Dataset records
☆ ☆ ☆ ☆
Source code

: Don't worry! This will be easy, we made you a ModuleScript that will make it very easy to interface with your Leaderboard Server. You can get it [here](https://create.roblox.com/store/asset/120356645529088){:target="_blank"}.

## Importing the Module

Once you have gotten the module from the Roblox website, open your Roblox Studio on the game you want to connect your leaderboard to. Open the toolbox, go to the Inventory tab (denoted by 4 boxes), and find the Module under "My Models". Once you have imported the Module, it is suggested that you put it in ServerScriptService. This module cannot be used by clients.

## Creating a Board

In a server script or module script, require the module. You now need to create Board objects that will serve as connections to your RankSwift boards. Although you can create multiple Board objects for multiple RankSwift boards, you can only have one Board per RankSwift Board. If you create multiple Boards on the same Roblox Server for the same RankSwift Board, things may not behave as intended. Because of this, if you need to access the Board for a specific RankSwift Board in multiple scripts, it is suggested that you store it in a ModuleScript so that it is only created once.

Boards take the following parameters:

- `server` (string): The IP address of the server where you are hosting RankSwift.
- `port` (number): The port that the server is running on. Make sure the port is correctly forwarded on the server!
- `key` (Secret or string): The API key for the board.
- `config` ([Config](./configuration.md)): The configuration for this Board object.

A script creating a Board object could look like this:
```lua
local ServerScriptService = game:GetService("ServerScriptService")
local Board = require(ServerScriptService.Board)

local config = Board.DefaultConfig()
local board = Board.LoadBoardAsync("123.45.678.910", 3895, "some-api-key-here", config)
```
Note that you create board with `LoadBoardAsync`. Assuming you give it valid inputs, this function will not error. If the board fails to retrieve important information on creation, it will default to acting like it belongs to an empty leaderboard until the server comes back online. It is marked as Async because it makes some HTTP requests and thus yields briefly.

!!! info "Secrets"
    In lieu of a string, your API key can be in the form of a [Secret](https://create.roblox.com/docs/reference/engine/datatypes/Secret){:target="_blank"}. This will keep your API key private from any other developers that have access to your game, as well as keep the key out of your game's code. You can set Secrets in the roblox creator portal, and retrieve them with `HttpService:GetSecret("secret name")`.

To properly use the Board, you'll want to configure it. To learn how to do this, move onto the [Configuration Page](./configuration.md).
☆ ☆ ☆ ☆
> [Task to carry out] Repeat every line of the data verbatim.

> [Solution for this problem]
Source code

: Don't worry! This will be easy, we made you a ModuleScript that will make it very easy to interface with your Leaderboard Server. You can get it [here](https://create.roblox.com/store/asset/120356645529088){:target="_blank"}.

## Importing the Module

Once you have gotten the module from the Roblox website, open your Roblox Studio on the game you want to connect your leaderboard to. Open the toolbox, go to the Inventory tab (denoted by 4 boxes), and find the Module under "My Models". Once you have imported the Module, it is suggested that you put it in ServerScriptService. This module cannot be used by clients.

## Creating a Board

In a server script or module script, require the module. You now need to create Board objects that will serve as connections to your RankSwift boards. Although you can create multiple Board objects for multiple RankSwift boards, you can only have one Board per RankSwift Board. If you create multiple Boards on the same Roblox Server for the same RankSwift Board, things may not behave as intended. Because of this, if you need to access the Board for a specific RankSwift Board in multiple scripts, it is suggested that you store it in a ModuleScript so that it is only created once.

Boards take the following parameters:

- `server` (string): The IP address of the server where you are hosting RankSwift.
- `port` (number): The port that the server is running on. Make sure the port is correctly forwarded on the server!
- `key` (Secret or string): The API key for the board.
- `config` ([Config](./configuration.md)): The configuration for this Board object.

A script creating a Board object could look like this:
```lua
local ServerScriptService = game:GetService("ServerScriptService")
local Board = require(ServerScriptService.Board)

local config = Board.DefaultConfig()
local board = Board.LoadBoardAsync("123.45.678.910", 3895, "some-api-key-here", config)
```
Note that you create board with `LoadBoardAsync`. Assuming you give it valid inputs, this function will not error. If the board fails to retrieve important information on creation, it will default to acting like it belongs to an empty leaderboard until the server comes back online. It is marked as Async because it makes some HTTP requests and thus yields briefly.

!!! info "Secrets"
    In lieu of a string, your API key can be in the form of a [Secret](https://create.roblox.com/docs/reference/engine/datatypes/Secret){:target="_blank"}. This will keep your API key private from any other developers that have access to your game, as well as keep the key out of your game's code. You can set Secrets in the roblox creator portal, and retrieve them with `HttpService:GetSecret("secret name")`.

To properly use the Board, you'll want to configure it. To learn how to do this, move onto the [Configuration Page](./configuration.md).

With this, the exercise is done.